Text by Gegori Vasilev   
Dimitrina Yonkova is a graduated theatrical director. Also a physician. For an owner of two dream diplomas, she has made a surprising life choice. Today, at the age of 52, she is a successful producer of lavender and other essential oil. “Bulgaria has really great potential for producing medicinal plants”, she says. One could trust her on this – she was born in Kazanluk, where the best essential roses of Bulgaria, perhaps even in the world, are grown. But while the country’s fame as rose oil producer is international, its leadership in lavender oil is news.

According to historians, lavender was unknown to Bulgaria prior to 1907, when it was imported from the neighboring Mediterranean. But the climate quickly proved suitable and the country promptly gained important position amongst lavender producers. For many years it was second only to France. The situation changed a few years ago, when a plant disease started seriously reducing France’s production, leaving Bulgaria “the new lord of lavender”, as some international media put it.

The Bulgarian producers took advantage of the situation and doubled the crops. Statistics of the national Institute for Roses, Essential and Medical Cultures show increase of nearly four times just in two years – from 25 tons in 2010 to 90 tons in 2012. France became the main client of Bulgarian lavender oil. “The domestic consumption of essential cultures in Bulgaria is very low and most of the producers aim at exporting their production”, says Dimitrina Yonkova. “The French, Alpine lavender has the best qualities.
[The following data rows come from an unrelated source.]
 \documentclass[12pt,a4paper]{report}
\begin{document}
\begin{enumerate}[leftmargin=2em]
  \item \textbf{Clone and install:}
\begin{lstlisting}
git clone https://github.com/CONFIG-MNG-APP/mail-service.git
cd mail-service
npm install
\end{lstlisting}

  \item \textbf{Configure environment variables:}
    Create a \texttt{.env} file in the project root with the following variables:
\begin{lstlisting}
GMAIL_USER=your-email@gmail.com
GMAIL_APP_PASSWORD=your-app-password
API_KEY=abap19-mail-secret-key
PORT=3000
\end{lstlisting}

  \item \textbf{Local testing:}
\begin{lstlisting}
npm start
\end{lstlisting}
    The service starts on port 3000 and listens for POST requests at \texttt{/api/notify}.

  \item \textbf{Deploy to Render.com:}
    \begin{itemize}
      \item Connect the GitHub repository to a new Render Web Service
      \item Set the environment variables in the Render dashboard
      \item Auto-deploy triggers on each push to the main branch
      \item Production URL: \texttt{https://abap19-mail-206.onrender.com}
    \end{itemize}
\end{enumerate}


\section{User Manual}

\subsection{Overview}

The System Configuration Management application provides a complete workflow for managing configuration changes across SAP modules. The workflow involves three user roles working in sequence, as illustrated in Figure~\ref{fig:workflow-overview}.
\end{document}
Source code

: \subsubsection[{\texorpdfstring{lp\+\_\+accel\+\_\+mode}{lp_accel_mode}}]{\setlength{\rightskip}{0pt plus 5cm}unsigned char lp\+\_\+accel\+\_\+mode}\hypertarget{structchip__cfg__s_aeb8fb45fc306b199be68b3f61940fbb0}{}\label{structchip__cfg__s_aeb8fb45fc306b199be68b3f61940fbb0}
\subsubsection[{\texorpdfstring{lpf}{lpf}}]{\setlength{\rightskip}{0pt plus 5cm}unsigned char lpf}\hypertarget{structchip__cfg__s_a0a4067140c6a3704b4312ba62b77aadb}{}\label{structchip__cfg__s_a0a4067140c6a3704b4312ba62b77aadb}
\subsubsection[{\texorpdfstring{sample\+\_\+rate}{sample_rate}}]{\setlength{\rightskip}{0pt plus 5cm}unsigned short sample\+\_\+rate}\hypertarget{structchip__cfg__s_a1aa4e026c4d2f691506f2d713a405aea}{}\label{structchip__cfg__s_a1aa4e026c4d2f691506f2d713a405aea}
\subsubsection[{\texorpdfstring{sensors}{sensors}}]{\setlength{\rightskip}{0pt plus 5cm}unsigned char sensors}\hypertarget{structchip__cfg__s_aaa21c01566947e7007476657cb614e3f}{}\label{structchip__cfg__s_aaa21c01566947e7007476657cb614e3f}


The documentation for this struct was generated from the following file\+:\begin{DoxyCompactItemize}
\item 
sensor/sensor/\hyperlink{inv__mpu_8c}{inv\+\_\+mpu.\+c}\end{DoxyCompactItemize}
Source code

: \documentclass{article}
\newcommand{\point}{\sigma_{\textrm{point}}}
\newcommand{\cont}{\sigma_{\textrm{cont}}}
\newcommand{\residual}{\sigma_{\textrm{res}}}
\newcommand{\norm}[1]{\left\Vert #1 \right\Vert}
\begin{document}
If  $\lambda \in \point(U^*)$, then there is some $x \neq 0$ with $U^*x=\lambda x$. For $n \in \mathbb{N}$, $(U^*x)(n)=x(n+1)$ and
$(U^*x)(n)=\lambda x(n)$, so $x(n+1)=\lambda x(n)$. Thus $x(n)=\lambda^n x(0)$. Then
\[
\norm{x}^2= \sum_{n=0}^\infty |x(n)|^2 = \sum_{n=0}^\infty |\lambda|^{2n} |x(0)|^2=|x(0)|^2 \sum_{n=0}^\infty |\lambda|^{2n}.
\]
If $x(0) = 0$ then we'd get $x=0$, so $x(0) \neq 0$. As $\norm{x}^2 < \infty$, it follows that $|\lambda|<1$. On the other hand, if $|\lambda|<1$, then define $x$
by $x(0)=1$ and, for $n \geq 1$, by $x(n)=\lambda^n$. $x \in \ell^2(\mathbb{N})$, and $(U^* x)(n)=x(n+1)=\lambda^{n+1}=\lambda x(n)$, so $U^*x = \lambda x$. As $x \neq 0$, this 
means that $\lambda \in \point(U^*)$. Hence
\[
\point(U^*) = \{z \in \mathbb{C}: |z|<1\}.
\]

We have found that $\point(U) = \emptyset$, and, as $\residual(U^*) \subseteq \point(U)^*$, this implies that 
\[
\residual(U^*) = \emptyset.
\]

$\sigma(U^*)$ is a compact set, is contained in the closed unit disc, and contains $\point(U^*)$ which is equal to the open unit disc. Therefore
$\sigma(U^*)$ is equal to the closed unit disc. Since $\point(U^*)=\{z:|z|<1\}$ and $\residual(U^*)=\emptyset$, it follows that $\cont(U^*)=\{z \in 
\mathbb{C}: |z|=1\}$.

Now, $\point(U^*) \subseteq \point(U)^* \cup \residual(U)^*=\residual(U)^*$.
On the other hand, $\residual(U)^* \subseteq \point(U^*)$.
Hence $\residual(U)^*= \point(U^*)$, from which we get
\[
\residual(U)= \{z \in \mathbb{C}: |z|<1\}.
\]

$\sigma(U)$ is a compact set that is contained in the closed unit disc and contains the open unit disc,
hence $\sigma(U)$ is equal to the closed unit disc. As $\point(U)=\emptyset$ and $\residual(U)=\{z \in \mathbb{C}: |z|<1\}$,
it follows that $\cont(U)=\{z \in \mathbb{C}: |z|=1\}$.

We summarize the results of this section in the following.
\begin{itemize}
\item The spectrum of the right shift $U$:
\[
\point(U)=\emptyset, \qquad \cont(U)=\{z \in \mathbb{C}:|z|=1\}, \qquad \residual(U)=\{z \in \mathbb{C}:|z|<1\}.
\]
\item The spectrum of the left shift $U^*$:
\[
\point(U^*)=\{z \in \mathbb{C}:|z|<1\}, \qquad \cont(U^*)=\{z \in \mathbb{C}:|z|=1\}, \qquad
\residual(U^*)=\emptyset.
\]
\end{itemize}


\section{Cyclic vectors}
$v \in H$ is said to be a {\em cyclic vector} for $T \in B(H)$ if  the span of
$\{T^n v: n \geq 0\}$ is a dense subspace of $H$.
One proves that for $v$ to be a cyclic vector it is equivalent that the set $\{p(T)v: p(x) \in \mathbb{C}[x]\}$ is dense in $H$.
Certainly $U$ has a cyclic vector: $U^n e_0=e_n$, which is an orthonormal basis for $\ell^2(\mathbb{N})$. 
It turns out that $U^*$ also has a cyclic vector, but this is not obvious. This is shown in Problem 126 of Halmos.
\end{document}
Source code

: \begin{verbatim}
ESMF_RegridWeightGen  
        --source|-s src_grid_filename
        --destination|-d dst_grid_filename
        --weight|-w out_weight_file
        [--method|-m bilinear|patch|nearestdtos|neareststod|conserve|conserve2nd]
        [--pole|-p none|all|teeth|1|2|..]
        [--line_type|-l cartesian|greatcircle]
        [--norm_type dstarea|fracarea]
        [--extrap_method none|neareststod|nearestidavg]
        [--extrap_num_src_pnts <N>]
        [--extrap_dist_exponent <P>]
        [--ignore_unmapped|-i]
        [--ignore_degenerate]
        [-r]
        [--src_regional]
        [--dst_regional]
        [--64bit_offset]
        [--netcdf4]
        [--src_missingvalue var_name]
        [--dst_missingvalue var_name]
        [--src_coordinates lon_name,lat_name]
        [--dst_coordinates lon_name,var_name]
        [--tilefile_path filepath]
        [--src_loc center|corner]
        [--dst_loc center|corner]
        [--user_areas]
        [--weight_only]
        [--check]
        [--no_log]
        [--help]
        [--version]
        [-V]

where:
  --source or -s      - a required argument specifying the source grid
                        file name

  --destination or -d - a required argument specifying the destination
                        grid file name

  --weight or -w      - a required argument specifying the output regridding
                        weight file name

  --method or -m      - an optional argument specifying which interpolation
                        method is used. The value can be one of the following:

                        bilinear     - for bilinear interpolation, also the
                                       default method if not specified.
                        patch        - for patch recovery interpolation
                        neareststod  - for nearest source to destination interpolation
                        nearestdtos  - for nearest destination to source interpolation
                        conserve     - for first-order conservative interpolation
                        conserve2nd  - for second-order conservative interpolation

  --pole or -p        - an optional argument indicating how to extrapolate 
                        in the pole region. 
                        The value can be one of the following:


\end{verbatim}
But the Bulgarian, Balkan lavender is just as good. That is why the French are buying our entire production – they receive 100% the best lavender oil in the world.”

People like Dimitrina Yonkova, who take pride in the quality of Bulgarian lavender oil, say the newly acquired leadership has also negative consequences. They are critical of the numerous profiteers, who according to them planted lavender on places with inappropriate climate and weather conditions, choosing for varieties with more abundant, but of lesser quality crop. In result the market has been saturated with low quality production.

„Although Bulgaria’s lavender leadership seems stable, the new lavender boom created problems we need to solve”, says Dimitrina Yonkova. The inferior nature of the planted lavender varieties seems to be the most controversial issue, experts say. They appeal for stricter control, which would guaranty the top quality of the national production. “The Institute for Roses has selected several varieties, which give only top quality oil. But people broadly keep using seedlings from unlicensed dealers,” Yonkova argues.

This month some of lavender producers’ issues may find resolution – when they gather for a conference, where they hope to set up stricter rules and agree on transforming the Institute for Roses into regulatory authority.

It remains to be seen if Bulgaria will preserve its leadership in quality and quantity. But in the meantime one thing is certain – the lavender boom has given travellers new scenic and scented, even therapeutic walking paths.